For indigenous communities, digitization presents at least two challenges. On the one hand, not all information actually “wants to be free.” This is an argument powerfully made by anthropologist Kimberly Christen, who—with a team of tribal elders, legal scholars, and web experts--has developed a special content management system for indigenous digital archives. Mukurtu offers a system of “traditional knowledge licenses” and flexible cultural protocols to let elders and communities determine who gets access to texts or images that may be culturally sensitive or sacred. Like Omeka, the public-history platform developed out of George Mason University’s Center for History and New Media, it is built to empower communities to make their own archives, on their own terms.

On the other hand, the uptake of such tools has been relatively slow among “everyday” communities, indigenous or otherwise. This is the second challenge for Native people: while they do have information they want to protect, they also have much they want to share--especially, for instance, with tribal members living off-reservation, or disabled elders who cannot always travel to tribal community centers. Many of those centers and elders have been steadfastly curating significant materials for decades, even centuries, often without the help of professional archivists or major funding sources.

These invaluable collections are being further marginalized in today’s digital gold rush. So far, the highest-profile “Native” digital archives are not, in fact, Native. They come from colonial institutions, like Yale, UPenn, and even Christen’s own Washington State University, which are doing important, scrupulous work, in close consultation with Native people. But these projects are usually “digitally repatriating” material that was taken from Native people in the first place--not quite the same thing as empowering indigenous DIY archiving.

Writing of Indigenous New England aspires to train and support tribal museums, cultural centers, and individuals across the region to scan, upload, and curate materials in their own possession, under their own stewardship, in their own ways. We hope to flip the Academic PI/Native consultant model, realizing the promise suggested by the projects noted above.


Thank you so much for a thought-provoking post. I still have to think about this more, but I find it interesting that access to material and specifically digital archives are generally perceived as democratic and therefore inherently good. This ignores the practices of selection (not every available text or artifact is archived) by those agents that are in charge of archives, and the resulting processes of foregrounding and canonization resulting from this.
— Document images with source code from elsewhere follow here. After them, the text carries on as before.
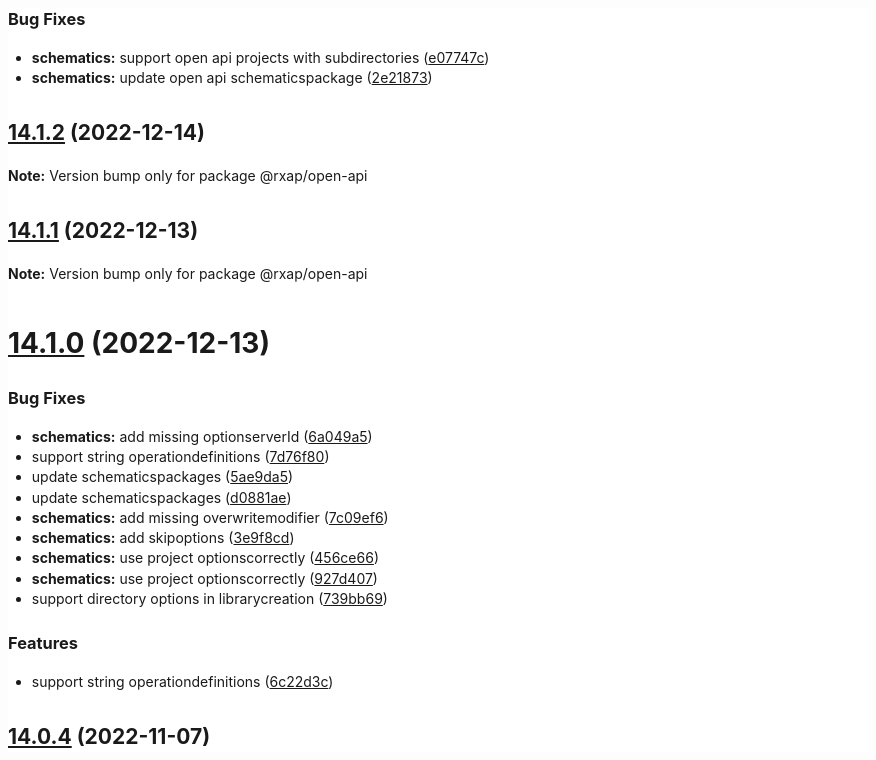 ### Bug Fixes

- **schematics:** support open api projects with subdirectories ([e07747c](https://gitlab.com/rxap/packages/commit/e07747c71bc878b4bd8784fceb78dfc2a546c5b1))
- **schematics:** update open api schematicspackage ([2e21873](https://gitlab.com/rxap/packages/commit/2e218738023f4c9ea0171d6bd6e16b476cef3eb5))

## [14.1.2](https://gitlab.com/rxap/packages/compare/@rxap/open-api@14.1.1...@rxap/open-api@14.1.2) (2022-12-14)

**Note:** Version bump only for package @rxap/open-api

## [14.1.1](https://gitlab.com/rxap/packages/compare/@rxap/open-api@14.1.0...@rxap/open-api@14.1.1) (2022-12-13)

**Note:** Version bump only for package @rxap/open-api

# [14.1.0](https://gitlab.com/rxap/packages/compare/@rxap/open-api@14.0.4...@rxap/open-api@14.1.0) (2022-12-13)

### Bug Fixes

- **schematics:** add missing optionserverId ([6a049a5](https://gitlab.com/rxap/packages/commit/6a049a5fedb04a335115ad8baf75839230bddc7f))
- support string operationdefinitions ([7d76f80](https://gitlab.com/rxap/packages/commit/7d76f80937c1f579bf7f5f24036cc47144b25245))
- update schematicspackages ([5ae9da5](https://gitlab.com/rxap/packages/commit/5ae9da520c4120ec378106d6261f304649eb6378))
- update schematicspackages ([d0881ae](https://gitlab.com/rxap/packages/commit/d0881ae44c826af6c8ec8a4df98c6102c950c191))
- **schematics:** add missing overwritemodifier ([7c09ef6](https://gitlab.com/rxap/packages/commit/7c09ef6b330f4dc7f3385eccfb3032af5c16e2a4))
- **schematics:** add skipoptions ([3e9f8cd](https://gitlab.com/rxap/packages/commit/3e9f8cd5b1a2b74243ccd05c04ee691020f7da74))
- **schematics:** use project optionscorrectly ([456ce66](https://gitlab.com/rxap/packages/commit/456ce6604183d26b04cab87ec2e252c5e92199bf))
- **schematics:** use project optionscorrectly ([927d407](https://gitlab.com/rxap/packages/commit/927d407f456ce0b321dcd57aa2965830997cb358))
- support directory options in librarycreation ([739bb69](https://gitlab.com/rxap/packages/commit/739bb69641ad5c029c1e5bf8182b349eb6224020))

### Features

- support string operationdefinitions ([6c22d3c](https://gitlab.com/rxap/packages/commit/6c22d3cff07016456533f9340e17429cbe65e0b6))

## [14.0.4](https://gitlab.com/rxap/packages/compare/@rxap/open-api@14.0.3...@rxap/open-api@14.0.4) (2022-11-07)
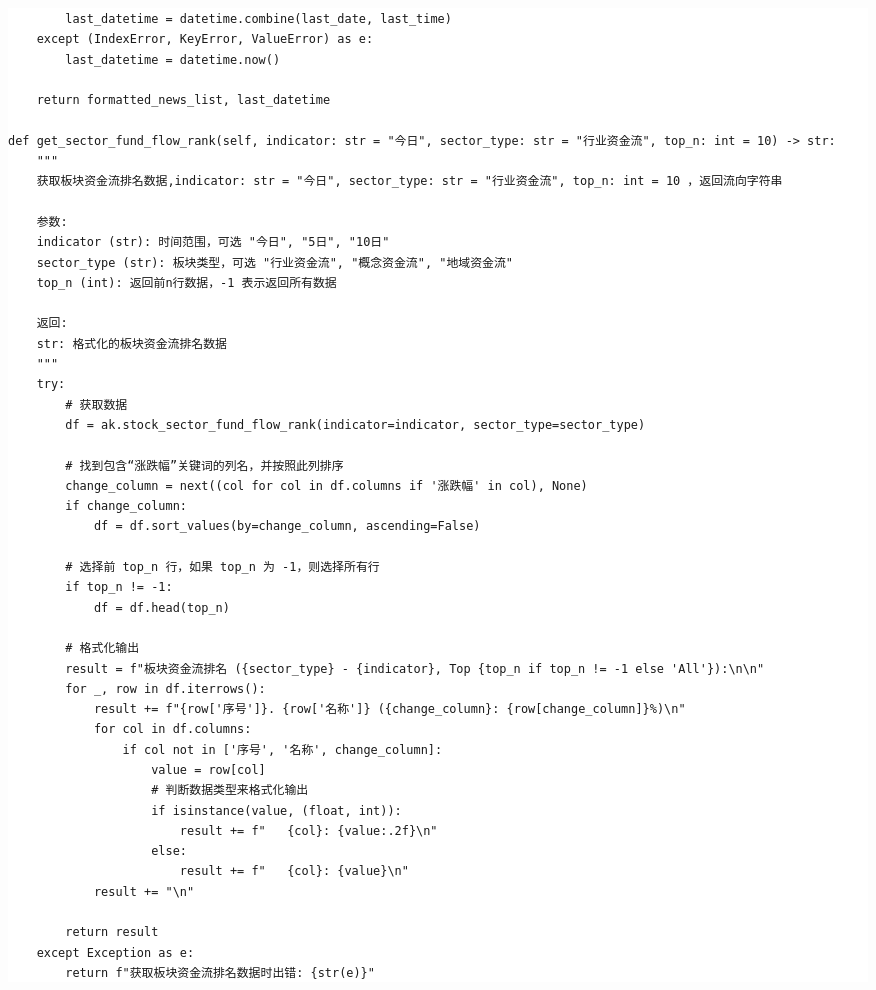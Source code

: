             last_datetime = datetime.combine(last_date, last_time)
        except (IndexError, KeyError, ValueError) as e:
            last_datetime = datetime.now()

        return formatted_news_list, last_datetime

    def get_sector_fund_flow_rank(self, indicator: str = "今日", sector_type: str = "行业资金流", top_n: int = 10) -> str:
        """
        获取板块资金流排名数据,indicator: str = "今日", sector_type: str = "行业资金流", top_n: int = 10 ，返回流向字符串

        参数:
        indicator (str): 时间范围，可选 "今日", "5日", "10日"
        sector_type (str): 板块类型，可选 "行业资金流", "概念资金流", "地域资金流"
        top_n (int): 返回前n行数据，-1 表示返回所有数据

        返回:
        str: 格式化的板块资金流排名数据
        """
        try:
            # 获取数据
            df = ak.stock_sector_fund_flow_rank(indicator=indicator, sector_type=sector_type)

            # 找到包含“涨跌幅”关键词的列名，并按照此列排序
            change_column = next((col for col in df.columns if '涨跌幅' in col), None)
            if change_column:
                df = df.sort_values(by=change_column, ascending=False)

            # 选择前 top_n 行，如果 top_n 为 -1，则选择所有行
            if top_n != -1:
                df = df.head(top_n)

            # 格式化输出
            result = f"板块资金流排名 ({sector_type} - {indicator}, Top {top_n if top_n != -1 else 'All'}):\n\n"
            for _, row in df.iterrows():
                result += f"{row['序号']}. {row['名称']} ({change_column}: {row[change_column]}%)\n"
                for col in df.columns:
                    if col not in ['序号', '名称', change_column]:
                        value = row[col]
                        # 判断数据类型来格式化输出
                        if isinstance(value, (float, int)):
                            result += f"   {col}: {value:.2f}\n"
                        else:
                            result += f"   {col}: {value}\n"
                result += "\n"

            return result
        except Exception as e:
            return f"获取板块资金流排名数据时出错: {str(e)}"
Great post Siobhan! These challenges regarding the control of information are so interesting. Bettina, I think you also make a great point about the discourse surrounding the archive ("democratic"). I think an additional challenge is legibility, I am sure these communities are keenly aware of how archives impose order and narrative on even massive collections. While this can be incredibly helpful for researchers, the neat and orderly structure of an archive may erase the complex and unwieldy nature of cultural artifacts.

This post really got me thinking about the nexus of power that the Archive traditionally has represented and its impact on marginalized communities. While my post on the Library of Congress revealed the positioning of archives (even really big ones!) as always threatened by inevitable loss, this post points to how the Eurocentric construction of the archive, which has historically supported the apparatuses of colonial rule, can be subverted through the development of new technologies and archival approaches. It is great to think of indigenous peoples constructing their own archives from the ground up, and leveraging technology to produce archival forms that will complement their existing memory practices. Indeed, the Western push for 'total knowledge,' may be anathema to certain forms of indigenous knowledge that are only meant to be viewed within the community, or only by certain designated members within the community, so having complete control over the content and form of the collection seems to be critical. It seems to be a very fine line to walk for institutions working with these communities: How to make them historically legible, without making them subjected to the traditional archival structures of dominant powers? The project, Writing of Indigenous New England, seems like an excellent step in the right direction. It also seems to be in keeping with Terry Cook's conception of the 'community' paradigm of archiving (as articulated in the recent June 2013 issue of Archival Science), in which archivists become more like activists, working collaboratively with communities to help them preserve their memories through methods determined by, rather than for, the community.